Work to complete
What lines of the data below hold "Scene"? Show them.

::::::::::

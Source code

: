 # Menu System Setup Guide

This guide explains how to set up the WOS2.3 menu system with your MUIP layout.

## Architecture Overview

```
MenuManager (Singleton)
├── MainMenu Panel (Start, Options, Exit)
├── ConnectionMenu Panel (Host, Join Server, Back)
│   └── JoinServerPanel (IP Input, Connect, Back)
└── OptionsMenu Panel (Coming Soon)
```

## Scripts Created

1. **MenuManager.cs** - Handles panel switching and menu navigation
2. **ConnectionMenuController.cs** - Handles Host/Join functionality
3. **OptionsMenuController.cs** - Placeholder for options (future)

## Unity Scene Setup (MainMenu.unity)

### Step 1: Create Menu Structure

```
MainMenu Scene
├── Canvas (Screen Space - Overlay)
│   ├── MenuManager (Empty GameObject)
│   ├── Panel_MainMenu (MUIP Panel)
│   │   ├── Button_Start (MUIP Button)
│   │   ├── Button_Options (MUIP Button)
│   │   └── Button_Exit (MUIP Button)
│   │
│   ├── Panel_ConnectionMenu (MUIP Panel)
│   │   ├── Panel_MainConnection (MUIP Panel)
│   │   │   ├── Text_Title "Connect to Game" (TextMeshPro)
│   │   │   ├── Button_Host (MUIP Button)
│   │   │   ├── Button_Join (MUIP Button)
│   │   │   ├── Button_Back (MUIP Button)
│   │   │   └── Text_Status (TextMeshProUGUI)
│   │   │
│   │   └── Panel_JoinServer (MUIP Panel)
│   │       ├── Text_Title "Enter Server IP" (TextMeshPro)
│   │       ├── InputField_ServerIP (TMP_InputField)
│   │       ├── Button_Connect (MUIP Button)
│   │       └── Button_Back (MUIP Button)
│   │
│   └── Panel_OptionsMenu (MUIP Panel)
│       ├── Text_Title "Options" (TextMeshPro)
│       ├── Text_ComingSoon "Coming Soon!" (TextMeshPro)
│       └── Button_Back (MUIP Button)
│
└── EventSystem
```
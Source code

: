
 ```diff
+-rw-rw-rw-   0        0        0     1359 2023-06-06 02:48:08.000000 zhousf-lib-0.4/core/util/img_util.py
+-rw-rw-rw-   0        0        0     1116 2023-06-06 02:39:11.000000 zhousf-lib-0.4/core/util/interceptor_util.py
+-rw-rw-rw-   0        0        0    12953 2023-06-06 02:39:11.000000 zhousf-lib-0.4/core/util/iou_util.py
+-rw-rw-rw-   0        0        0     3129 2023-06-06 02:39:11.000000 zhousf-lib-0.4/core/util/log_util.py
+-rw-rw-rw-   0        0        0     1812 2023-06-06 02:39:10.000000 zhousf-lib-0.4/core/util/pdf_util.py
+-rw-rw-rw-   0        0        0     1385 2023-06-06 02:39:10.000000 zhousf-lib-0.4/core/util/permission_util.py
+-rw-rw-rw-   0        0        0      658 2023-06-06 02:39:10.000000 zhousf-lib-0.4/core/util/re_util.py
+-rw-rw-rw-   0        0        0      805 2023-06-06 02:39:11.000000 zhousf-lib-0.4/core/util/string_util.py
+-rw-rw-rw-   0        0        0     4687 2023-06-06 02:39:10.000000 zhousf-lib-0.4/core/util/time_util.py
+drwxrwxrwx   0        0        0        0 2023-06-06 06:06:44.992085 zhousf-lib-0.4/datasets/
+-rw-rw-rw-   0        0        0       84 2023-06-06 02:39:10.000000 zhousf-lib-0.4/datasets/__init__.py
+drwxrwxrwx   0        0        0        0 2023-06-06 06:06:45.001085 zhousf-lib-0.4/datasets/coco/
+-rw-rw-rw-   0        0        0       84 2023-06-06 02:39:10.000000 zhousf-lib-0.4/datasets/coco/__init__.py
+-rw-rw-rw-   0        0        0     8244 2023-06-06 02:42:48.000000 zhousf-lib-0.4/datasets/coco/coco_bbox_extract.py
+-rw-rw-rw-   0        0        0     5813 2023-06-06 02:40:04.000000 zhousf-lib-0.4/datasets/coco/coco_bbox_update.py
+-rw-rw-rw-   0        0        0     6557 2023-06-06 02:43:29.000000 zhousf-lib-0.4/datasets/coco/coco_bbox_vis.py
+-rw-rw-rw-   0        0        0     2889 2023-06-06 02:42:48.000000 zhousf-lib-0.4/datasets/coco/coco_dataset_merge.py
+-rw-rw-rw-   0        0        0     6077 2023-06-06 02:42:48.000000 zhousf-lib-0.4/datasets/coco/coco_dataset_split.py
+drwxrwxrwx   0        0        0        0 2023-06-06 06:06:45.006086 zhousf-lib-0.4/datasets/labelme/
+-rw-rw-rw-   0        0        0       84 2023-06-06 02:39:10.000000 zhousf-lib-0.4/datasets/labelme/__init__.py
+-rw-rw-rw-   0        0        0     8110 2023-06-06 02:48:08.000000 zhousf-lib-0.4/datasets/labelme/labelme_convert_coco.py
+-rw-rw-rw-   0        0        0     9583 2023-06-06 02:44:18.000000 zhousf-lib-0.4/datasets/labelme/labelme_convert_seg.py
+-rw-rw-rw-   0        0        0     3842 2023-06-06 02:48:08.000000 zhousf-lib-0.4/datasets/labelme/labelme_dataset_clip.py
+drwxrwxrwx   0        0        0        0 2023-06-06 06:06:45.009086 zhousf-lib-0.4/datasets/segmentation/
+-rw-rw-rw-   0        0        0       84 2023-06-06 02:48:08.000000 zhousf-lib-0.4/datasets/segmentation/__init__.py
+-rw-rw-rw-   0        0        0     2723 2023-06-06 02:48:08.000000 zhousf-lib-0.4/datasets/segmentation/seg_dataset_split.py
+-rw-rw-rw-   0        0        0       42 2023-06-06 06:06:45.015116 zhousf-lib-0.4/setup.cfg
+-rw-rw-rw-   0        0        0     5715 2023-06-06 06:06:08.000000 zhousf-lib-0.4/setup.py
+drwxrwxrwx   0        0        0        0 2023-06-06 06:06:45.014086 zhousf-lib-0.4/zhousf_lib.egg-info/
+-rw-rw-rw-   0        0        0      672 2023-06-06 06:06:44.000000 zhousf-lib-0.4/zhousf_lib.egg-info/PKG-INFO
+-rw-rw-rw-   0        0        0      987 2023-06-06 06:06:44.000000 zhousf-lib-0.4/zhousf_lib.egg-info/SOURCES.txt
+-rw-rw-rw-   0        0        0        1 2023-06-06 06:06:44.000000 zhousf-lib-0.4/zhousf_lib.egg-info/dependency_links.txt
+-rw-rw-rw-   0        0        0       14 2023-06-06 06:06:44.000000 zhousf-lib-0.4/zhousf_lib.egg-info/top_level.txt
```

::::::::::

Response to the exercise
## Unity Scene Setup (MainMenu.unity)
MainMenu Scene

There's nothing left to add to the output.